- Developer: Molleindustria
- Publisher: Molleindustria
- Platforms: iOS (iPhone), Android, Adobe Flash
- Release: iOS September 9, 2011 (iOS) Android September 14, 2012
- Genres: Satire, minigames

= Phone Story =

2011 video game

Phone Story is a satirical mobile video game conceived by Yes Lab activist Michael Pineschi and designed by Paolo Pedercini for Molleindustria with the stated aim of demonstrating what the developers refer to as "the dark side of your favorite smart phone." The game consists of four minigames which require the player to complete activities such as forcing children in the Third World to mine coltan and preventing suicides at a Foxconn factory.

The creators of the game stated the main purpose was to elicit a response from people who "fail to realize how their fashionable consumption can have negative effects on people in the globalized world.

==Release==
Phone Story was released on the iOS platform on September 9, 2011, though it was banned by Apple after only four days. Apple cited violations of their developer guidelines as the reason for removing the game, though an article published in The Guardian questioned the validity of their concerns. Following the removal of the game, it was released for Android phones, and a free playable Adobe Flash version was made available on the developer's website.

The Phone Story website contains extensive information about the topics touched on by the game, and all profits from the sale of the app go to charities which work in the areas described, including a donation of over $6000 to a girl injured in a suicide attempt at a Foxconn factory.

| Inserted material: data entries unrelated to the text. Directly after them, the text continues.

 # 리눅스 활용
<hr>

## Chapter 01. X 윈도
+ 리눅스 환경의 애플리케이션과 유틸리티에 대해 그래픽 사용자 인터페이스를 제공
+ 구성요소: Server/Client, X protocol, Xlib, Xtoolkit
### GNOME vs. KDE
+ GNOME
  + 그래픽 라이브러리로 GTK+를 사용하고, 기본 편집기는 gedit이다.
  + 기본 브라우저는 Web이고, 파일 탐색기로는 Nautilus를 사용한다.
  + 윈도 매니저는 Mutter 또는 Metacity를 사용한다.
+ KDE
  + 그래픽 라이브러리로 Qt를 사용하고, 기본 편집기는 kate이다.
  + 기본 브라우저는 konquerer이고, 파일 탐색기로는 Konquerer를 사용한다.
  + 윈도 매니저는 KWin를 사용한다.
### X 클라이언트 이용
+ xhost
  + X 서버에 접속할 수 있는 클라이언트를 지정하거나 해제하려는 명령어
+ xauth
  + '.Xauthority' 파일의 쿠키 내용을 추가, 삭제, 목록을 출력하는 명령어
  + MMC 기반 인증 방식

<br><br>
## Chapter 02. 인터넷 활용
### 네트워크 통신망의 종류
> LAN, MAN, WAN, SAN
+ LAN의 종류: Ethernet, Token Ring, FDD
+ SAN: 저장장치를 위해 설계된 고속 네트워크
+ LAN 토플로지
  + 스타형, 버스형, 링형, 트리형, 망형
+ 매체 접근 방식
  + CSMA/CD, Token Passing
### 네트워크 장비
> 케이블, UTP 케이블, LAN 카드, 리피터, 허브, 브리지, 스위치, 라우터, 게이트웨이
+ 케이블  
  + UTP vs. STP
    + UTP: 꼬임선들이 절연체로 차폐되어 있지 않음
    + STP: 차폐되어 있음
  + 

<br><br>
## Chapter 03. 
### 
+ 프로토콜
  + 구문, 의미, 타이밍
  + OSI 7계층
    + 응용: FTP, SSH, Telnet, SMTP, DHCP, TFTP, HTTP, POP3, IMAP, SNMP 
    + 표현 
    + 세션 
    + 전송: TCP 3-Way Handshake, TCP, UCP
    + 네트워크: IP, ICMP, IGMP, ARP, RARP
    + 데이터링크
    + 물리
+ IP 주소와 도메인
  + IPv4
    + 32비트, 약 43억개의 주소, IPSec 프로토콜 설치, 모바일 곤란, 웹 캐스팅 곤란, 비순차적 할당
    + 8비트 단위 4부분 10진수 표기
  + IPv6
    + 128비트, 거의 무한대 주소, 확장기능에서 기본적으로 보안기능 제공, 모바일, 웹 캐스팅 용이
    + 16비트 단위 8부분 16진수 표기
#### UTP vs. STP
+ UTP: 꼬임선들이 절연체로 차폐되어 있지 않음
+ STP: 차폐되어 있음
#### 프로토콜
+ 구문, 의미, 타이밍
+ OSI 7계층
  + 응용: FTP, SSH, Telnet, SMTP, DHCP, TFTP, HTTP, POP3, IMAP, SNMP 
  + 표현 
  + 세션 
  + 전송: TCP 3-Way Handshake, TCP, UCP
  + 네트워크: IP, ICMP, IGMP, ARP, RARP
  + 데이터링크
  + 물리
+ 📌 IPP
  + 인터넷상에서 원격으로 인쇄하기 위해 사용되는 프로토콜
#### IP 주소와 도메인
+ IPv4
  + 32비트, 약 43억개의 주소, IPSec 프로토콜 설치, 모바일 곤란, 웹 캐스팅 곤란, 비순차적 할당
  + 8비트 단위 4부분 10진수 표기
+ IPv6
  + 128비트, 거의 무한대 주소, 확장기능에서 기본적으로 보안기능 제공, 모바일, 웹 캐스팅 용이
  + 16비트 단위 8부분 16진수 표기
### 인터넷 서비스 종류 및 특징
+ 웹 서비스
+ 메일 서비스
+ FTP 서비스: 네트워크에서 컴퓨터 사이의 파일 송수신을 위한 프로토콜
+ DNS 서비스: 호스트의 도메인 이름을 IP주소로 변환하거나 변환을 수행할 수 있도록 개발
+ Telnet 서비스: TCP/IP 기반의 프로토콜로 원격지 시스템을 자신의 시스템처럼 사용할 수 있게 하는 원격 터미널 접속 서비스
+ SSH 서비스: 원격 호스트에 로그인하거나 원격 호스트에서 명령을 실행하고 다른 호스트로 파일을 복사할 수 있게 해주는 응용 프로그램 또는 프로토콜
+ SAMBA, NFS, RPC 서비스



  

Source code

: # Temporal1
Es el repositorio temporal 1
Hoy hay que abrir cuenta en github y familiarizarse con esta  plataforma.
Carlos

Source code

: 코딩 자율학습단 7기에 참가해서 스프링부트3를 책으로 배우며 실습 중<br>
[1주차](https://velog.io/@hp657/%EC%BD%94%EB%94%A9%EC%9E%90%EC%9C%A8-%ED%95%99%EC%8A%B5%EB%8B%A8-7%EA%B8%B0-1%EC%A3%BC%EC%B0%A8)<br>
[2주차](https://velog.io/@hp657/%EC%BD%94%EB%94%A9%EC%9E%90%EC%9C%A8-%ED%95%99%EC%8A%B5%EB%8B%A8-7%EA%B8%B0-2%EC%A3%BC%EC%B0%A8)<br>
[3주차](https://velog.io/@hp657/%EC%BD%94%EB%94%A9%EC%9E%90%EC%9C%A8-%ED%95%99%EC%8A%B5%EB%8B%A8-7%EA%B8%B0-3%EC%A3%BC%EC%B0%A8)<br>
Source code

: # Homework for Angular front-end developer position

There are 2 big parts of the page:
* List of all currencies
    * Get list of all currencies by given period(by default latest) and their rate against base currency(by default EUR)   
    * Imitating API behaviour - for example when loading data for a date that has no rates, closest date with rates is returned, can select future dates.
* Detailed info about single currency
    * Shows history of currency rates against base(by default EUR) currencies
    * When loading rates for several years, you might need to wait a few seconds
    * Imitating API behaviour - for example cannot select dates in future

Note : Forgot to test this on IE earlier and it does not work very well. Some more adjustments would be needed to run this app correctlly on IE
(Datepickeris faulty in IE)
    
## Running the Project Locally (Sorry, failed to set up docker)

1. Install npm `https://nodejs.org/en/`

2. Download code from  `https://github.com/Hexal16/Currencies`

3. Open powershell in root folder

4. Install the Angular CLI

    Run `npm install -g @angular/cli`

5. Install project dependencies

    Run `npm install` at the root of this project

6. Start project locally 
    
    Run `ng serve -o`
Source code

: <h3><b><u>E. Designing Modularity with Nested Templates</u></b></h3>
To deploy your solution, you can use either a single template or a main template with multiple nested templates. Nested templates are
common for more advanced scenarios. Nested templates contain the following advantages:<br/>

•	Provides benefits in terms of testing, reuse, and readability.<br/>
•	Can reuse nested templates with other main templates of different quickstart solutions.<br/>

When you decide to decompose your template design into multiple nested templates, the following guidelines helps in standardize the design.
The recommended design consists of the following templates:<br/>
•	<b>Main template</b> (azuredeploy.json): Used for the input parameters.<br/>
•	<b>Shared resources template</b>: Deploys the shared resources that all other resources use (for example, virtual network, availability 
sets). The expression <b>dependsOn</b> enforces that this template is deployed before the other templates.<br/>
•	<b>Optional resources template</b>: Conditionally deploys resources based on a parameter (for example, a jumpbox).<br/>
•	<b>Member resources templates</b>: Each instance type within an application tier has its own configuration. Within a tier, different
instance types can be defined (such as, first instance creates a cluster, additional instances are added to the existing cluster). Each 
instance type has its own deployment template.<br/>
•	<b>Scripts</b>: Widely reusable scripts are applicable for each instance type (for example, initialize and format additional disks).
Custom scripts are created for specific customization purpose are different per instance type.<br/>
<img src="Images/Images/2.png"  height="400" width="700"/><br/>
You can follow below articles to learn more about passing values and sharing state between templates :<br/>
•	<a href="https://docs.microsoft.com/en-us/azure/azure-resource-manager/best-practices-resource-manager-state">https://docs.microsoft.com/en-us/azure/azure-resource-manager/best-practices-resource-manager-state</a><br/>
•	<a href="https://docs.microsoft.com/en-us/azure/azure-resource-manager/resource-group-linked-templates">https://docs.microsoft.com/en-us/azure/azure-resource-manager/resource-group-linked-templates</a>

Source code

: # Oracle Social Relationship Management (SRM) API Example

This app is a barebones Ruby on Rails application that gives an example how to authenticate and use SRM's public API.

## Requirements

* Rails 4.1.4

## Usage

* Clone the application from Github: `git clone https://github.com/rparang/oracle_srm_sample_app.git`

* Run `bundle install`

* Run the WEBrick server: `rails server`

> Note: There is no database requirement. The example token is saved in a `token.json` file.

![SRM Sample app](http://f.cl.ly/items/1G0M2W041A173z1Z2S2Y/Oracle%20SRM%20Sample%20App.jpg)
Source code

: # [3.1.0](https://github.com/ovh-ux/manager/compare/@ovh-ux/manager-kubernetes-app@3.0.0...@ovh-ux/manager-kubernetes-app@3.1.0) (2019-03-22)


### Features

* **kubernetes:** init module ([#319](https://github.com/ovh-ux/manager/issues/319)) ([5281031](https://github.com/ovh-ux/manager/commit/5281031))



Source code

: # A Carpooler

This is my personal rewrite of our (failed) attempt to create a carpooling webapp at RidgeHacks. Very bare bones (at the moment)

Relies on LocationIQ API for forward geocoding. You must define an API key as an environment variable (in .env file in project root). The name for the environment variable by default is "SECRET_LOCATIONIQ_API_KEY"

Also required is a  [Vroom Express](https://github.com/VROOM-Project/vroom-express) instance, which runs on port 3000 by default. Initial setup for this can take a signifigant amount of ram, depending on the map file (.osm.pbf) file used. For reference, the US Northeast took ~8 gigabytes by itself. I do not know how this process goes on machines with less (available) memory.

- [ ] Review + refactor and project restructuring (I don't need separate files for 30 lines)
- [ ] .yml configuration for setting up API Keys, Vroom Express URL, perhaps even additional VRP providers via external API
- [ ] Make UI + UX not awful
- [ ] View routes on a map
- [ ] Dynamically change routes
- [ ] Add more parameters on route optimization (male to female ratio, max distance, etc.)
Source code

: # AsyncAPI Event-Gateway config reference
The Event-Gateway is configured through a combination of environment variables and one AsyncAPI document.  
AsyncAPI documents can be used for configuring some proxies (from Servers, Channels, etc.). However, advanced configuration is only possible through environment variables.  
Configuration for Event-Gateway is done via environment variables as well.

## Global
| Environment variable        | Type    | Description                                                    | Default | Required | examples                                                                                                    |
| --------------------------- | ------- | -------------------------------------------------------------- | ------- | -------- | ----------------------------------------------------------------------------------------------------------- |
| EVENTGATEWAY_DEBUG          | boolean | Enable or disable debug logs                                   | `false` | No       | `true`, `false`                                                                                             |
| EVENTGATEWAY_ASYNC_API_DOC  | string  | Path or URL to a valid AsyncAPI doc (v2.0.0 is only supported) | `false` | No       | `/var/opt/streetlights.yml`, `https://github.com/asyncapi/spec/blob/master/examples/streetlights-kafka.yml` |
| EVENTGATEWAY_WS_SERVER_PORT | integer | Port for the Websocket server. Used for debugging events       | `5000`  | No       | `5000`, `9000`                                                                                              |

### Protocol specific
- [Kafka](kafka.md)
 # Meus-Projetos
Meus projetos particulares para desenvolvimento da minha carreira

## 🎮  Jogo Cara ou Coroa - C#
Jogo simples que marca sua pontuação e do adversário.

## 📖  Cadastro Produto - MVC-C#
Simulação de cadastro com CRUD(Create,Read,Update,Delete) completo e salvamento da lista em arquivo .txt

The game is offered as freeware under a Creative Commons license CC BY-NC-SA.

==Gameplay==
Phone Story consists of four self-contained minigames, each featuring narration by a voice which represents the user's phone, detailing the real world conditions which the minigames represent. The first game deals with the mining of coltan in the Democratic Republic of the Congo, and has the player controlling guards to ensure that labourers are not allowed to rest. The second takes place at a factory, in which the player must move a net back and forth in order to catch workers who are attempting suicide. The third is set in a phone store, in which the player must slingshot phones into the hands of consumers. The final minigame concerns the recycling of discarded phones in Ghana, tasking the player with dividing components from the phone among workers that are salvaging the parts in unsafe ways. Each minigame requires the player to complete the relevant action successfully a certain number of times before a timer runs out; if they do not, the narrator admonishes them, saying "do not pretend that you are not complicit."

==Reception==
Phone Story has received mixed reviews. Android Rundown said that it was "not that entertaining or enlightening", criticising the game's short length and repetitive gameplay and awarding it 5 points out of 10. Pocket Gamer were more positive in reference to the game's educational content, stating that it encouraged them to read up on the issues raised, but were similarly critical with the game's simplistic gameplay and short length.